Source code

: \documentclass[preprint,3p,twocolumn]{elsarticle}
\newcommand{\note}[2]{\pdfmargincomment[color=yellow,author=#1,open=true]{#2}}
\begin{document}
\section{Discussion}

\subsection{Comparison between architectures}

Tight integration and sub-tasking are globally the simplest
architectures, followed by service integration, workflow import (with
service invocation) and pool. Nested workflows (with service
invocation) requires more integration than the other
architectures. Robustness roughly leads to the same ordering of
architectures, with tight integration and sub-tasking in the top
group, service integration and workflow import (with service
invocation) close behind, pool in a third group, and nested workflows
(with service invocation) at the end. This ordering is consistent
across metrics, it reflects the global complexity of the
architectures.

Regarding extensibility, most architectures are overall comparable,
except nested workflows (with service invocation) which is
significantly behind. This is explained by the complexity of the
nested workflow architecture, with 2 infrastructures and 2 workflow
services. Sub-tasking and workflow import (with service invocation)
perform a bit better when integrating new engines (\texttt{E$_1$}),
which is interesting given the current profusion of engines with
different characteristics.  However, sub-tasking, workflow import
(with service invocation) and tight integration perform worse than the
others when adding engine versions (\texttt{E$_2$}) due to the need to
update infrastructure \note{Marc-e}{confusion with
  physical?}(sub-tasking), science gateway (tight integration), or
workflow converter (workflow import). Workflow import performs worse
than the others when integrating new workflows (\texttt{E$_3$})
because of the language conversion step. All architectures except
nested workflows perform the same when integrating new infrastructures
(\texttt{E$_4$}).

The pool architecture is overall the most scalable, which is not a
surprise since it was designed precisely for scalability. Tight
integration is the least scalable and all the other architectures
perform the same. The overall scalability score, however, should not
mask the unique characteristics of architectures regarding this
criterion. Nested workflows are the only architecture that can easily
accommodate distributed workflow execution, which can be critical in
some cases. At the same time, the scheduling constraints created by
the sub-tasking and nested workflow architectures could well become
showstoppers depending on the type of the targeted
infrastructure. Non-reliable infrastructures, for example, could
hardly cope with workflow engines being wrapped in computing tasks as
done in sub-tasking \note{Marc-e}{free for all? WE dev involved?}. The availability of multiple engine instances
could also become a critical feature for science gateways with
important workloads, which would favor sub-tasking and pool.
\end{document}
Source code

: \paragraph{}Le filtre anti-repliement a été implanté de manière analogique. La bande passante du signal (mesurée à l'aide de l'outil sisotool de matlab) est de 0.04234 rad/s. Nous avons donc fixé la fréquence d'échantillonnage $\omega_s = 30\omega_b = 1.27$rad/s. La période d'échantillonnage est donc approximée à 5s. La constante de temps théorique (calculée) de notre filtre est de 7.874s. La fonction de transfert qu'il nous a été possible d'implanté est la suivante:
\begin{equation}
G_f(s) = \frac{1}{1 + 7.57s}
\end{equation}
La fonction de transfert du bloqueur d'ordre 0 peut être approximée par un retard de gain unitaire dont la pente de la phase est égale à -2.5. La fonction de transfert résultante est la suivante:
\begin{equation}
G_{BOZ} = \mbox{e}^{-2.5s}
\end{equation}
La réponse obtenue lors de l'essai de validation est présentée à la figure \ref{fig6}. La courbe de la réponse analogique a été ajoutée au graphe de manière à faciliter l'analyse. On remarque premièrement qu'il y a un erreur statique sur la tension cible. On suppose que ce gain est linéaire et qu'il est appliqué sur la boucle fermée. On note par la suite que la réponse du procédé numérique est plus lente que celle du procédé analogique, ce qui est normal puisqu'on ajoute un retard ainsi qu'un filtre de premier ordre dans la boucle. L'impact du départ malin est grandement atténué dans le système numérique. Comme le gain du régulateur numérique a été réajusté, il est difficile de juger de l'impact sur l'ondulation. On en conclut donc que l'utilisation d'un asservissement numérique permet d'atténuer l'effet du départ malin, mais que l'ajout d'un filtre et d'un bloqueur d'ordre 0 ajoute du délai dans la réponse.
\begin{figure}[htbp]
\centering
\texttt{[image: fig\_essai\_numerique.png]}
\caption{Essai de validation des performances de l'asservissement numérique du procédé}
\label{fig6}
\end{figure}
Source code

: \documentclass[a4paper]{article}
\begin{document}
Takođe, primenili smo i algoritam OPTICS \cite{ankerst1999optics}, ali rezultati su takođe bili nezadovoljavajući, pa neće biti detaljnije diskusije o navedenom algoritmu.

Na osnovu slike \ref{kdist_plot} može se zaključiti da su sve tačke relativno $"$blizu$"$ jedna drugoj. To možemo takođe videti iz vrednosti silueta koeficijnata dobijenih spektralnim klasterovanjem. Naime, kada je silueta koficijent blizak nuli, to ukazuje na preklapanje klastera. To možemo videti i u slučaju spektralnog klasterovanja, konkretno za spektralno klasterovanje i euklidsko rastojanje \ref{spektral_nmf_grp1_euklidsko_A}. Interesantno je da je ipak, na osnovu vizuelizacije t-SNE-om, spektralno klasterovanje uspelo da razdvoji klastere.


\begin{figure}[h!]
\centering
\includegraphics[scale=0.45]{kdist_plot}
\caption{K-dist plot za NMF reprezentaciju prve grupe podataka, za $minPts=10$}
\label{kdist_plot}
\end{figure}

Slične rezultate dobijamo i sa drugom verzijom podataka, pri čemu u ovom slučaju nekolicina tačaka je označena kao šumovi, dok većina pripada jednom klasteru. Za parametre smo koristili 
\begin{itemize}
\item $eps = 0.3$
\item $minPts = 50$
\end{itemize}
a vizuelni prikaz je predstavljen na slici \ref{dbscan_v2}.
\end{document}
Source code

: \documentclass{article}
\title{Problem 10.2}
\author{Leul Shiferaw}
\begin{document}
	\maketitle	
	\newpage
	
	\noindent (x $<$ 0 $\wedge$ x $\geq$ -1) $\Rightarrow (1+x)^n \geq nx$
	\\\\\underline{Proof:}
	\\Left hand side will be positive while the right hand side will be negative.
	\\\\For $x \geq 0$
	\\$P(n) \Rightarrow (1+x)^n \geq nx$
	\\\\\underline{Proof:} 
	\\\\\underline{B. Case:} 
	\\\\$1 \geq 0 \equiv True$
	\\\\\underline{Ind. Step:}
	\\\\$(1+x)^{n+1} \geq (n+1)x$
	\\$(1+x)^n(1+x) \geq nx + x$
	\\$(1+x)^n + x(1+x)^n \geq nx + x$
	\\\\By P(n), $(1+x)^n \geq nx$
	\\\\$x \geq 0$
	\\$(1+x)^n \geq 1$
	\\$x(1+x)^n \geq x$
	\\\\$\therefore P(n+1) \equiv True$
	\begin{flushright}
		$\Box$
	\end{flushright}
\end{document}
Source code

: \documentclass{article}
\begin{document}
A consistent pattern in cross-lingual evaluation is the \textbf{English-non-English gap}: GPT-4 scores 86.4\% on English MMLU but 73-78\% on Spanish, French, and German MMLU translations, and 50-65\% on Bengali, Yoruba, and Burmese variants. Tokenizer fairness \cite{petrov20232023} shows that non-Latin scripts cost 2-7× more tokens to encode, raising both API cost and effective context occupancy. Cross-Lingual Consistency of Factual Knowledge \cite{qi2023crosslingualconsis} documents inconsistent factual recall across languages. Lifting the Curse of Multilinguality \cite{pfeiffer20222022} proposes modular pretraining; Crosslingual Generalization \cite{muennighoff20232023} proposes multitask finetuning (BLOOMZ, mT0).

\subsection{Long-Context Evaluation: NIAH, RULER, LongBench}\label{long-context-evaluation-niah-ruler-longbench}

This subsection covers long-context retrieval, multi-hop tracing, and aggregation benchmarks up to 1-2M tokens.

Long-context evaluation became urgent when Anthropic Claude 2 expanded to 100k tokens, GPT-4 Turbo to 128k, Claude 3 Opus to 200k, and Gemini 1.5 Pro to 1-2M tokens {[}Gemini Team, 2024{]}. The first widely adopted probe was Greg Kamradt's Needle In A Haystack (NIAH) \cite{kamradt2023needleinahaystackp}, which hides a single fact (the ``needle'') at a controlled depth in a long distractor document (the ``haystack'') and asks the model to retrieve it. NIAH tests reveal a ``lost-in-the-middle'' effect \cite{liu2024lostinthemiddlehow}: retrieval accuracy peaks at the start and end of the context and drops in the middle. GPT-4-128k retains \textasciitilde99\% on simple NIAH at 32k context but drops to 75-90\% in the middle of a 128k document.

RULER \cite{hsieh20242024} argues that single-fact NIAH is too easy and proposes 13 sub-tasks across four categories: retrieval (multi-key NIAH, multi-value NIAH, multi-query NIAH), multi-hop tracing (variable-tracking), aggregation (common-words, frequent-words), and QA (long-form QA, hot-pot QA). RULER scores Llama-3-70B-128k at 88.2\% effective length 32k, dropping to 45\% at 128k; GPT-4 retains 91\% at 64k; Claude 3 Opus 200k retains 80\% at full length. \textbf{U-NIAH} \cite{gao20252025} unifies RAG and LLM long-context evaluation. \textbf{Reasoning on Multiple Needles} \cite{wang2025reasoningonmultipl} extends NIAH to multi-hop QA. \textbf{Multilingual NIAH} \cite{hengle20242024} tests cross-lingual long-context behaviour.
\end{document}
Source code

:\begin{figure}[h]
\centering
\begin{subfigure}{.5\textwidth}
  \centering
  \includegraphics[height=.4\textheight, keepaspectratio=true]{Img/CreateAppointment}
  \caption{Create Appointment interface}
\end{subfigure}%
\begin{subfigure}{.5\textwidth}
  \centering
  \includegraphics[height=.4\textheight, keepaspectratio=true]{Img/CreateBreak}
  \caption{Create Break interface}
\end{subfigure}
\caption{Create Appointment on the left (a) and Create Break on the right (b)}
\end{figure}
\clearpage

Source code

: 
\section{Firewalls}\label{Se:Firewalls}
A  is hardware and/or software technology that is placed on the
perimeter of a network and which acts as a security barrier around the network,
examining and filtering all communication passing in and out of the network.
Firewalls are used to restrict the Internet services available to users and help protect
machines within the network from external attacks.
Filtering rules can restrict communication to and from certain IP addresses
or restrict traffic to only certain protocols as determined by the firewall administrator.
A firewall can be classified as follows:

= = = = =

• **WORK INSTRUCTION**: From the first line of the listing above to the line with "mask the unique", please transcribe each line exactly, both ends included, and nothing beyond that.

• **FINISHED EXERCISE**:
Source code

: \documentclass[preprint,3p,twocolumn]{elsarticle}
\newcommand{\note}[2]{\pdfmargincomment[color=yellow,author=#1,open=true]{#2}}
\begin{document}
\section{Discussion}

\subsection{Comparison between architectures}

Tight integration and sub-tasking are globally the simplest
architectures, followed by service integration, workflow import (with
service invocation) and pool. Nested workflows (with service
invocation) requires more integration than the other
architectures. Robustness roughly leads to the same ordering of
architectures, with tight integration and sub-tasking in the top
group, service integration and workflow import (with service
invocation) close behind, pool in a third group, and nested workflows
(with service invocation) at the end. This ordering is consistent
across metrics, it reflects the global complexity of the
architectures.

Regarding extensibility, most architectures are overall comparable,
except nested workflows (with service invocation) which is
significantly behind. This is explained by the complexity of the
nested workflow architecture, with 2 infrastructures and 2 workflow
services. Sub-tasking and workflow import (with service invocation)
perform a bit better when integrating new engines (\texttt{E$_1$}),
which is interesting given the current profusion of engines with
different characteristics.  However, sub-tasking, workflow import
(with service invocation) and tight integration perform worse than the
others when adding engine versions (\texttt{E$_2$}) due to the need to
update infrastructure \note{Marc-e}{confusion with
  physical?}(sub-tasking), science gateway (tight integration), or
workflow converter (workflow import). Workflow import performs worse
than the others when integrating new workflows (\texttt{E$_3$})
because of the language conversion step. All architectures except
nested workflows perform the same when integrating new infrastructures
(\texttt{E$_4$}).

The pool architecture is overall the most scalable, which is not a
surprise since it was designed precisely for scalability. Tight
integration is the least scalable and all the other architectures
perform the same. The overall scalability score, however, should not
mask the unique characteristics of architectures regarding this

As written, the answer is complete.